Plain-text document sources:
::::

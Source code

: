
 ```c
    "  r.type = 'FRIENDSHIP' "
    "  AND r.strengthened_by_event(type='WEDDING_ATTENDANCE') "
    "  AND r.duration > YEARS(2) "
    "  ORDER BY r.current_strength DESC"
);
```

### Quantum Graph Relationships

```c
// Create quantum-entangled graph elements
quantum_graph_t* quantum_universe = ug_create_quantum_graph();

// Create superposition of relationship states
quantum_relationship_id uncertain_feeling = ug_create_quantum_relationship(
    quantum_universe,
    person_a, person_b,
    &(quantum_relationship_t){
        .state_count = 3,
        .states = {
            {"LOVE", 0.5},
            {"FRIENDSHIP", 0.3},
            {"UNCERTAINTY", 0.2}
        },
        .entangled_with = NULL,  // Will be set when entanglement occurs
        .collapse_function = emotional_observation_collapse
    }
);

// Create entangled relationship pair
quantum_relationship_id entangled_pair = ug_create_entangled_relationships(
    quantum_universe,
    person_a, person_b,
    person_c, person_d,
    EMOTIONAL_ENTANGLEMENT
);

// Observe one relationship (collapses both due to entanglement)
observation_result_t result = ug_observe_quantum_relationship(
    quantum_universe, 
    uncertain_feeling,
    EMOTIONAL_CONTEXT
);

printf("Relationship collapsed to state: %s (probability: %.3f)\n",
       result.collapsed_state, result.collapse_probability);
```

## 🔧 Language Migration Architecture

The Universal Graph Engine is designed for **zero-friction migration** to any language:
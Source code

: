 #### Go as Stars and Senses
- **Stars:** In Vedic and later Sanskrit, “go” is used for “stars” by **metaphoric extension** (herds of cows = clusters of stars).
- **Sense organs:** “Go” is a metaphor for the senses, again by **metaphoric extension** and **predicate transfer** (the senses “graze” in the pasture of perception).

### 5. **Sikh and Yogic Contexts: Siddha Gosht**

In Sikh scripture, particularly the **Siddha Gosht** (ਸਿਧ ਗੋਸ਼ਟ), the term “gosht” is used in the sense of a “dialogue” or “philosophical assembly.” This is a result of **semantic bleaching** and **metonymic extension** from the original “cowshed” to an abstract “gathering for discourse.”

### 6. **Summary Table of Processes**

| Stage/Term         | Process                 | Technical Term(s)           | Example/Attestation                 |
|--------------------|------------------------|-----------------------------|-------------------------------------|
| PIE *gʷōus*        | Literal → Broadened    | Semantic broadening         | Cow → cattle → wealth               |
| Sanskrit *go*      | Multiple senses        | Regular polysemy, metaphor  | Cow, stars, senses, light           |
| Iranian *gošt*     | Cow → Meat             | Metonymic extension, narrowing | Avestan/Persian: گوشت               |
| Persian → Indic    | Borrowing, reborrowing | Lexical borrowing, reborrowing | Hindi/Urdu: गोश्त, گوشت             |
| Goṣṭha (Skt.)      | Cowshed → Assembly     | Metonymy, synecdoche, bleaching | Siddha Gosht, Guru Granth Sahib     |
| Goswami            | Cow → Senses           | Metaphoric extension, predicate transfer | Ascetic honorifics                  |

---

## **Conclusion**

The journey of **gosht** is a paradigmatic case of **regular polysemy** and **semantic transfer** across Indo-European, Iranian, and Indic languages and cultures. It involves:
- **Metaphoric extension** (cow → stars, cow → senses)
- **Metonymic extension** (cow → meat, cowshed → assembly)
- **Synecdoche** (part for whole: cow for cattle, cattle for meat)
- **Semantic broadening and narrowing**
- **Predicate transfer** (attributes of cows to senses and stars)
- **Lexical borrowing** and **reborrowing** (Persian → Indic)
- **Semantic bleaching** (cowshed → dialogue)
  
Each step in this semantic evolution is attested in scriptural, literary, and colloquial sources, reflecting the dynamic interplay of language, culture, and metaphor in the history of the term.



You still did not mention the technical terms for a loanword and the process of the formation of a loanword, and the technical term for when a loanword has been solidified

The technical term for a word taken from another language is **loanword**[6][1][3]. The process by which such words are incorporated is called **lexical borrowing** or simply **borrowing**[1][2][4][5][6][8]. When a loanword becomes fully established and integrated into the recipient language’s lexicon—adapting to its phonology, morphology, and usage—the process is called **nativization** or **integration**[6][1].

::::

Required work: Starting at the line above that contains "## 🔧 Language Migration Architecture", write out each line exactly until the line that contains "Metonymy, synecdoche, bleaching" has been written, and stop there.

Written answer:
## 🔧 Language Migration Architecture

The Universal Graph Engine is designed for **zero-friction migration** to any language:
Source code

: #### Go as Stars and Senses
- **Stars:** In Vedic and later Sanskrit, “go” is used for “stars” by **metaphoric extension** (herds of cows = clusters of stars).
- **Sense organs:** “Go” is a metaphor for the senses, again by **metaphoric extension** and **predicate transfer** (the senses “graze” in the pasture of perception).

### 5. **Sikh and Yogic Contexts: Siddha Gosht**

In Sikh scripture, particularly the **Siddha Gosht** (ਸਿਧ ਗੋਸ਼ਟ), the term “gosht” is used in the sense of a “dialogue” or “philosophical assembly.” This is a result of **semantic bleaching** and **metonymic extension** from the original “cowshed” to an abstract “gathering for discourse.”

### 6. **Summary Table of Processes**

| Stage/Term         | Process                 | Technical Term(s)           | Example/Attestation                 |
|--------------------|------------------------|-----------------------------|-------------------------------------|
| PIE *gʷōus*        | Literal → Broadened    | Semantic broadening         | Cow → cattle → wealth               |
| Sanskrit *go*      | Multiple senses        | Regular polysemy, metaphor  | Cow, stars, senses, light           |
| Iranian *gošt*     | Cow → Meat             | Metonymic extension, narrowing | Avestan/Persian: گوشت               |
| Persian → Indic    | Borrowing, reborrowing | Lexical borrowing, reborrowing | Hindi/Urdu: गोश्त, گوشت             |
| Goṣṭha (Skt.)      | Cowshed → Assembly     | Metonymy, synecdoche, bleaching | Siddha Gosht, Guru Granth Sahib     |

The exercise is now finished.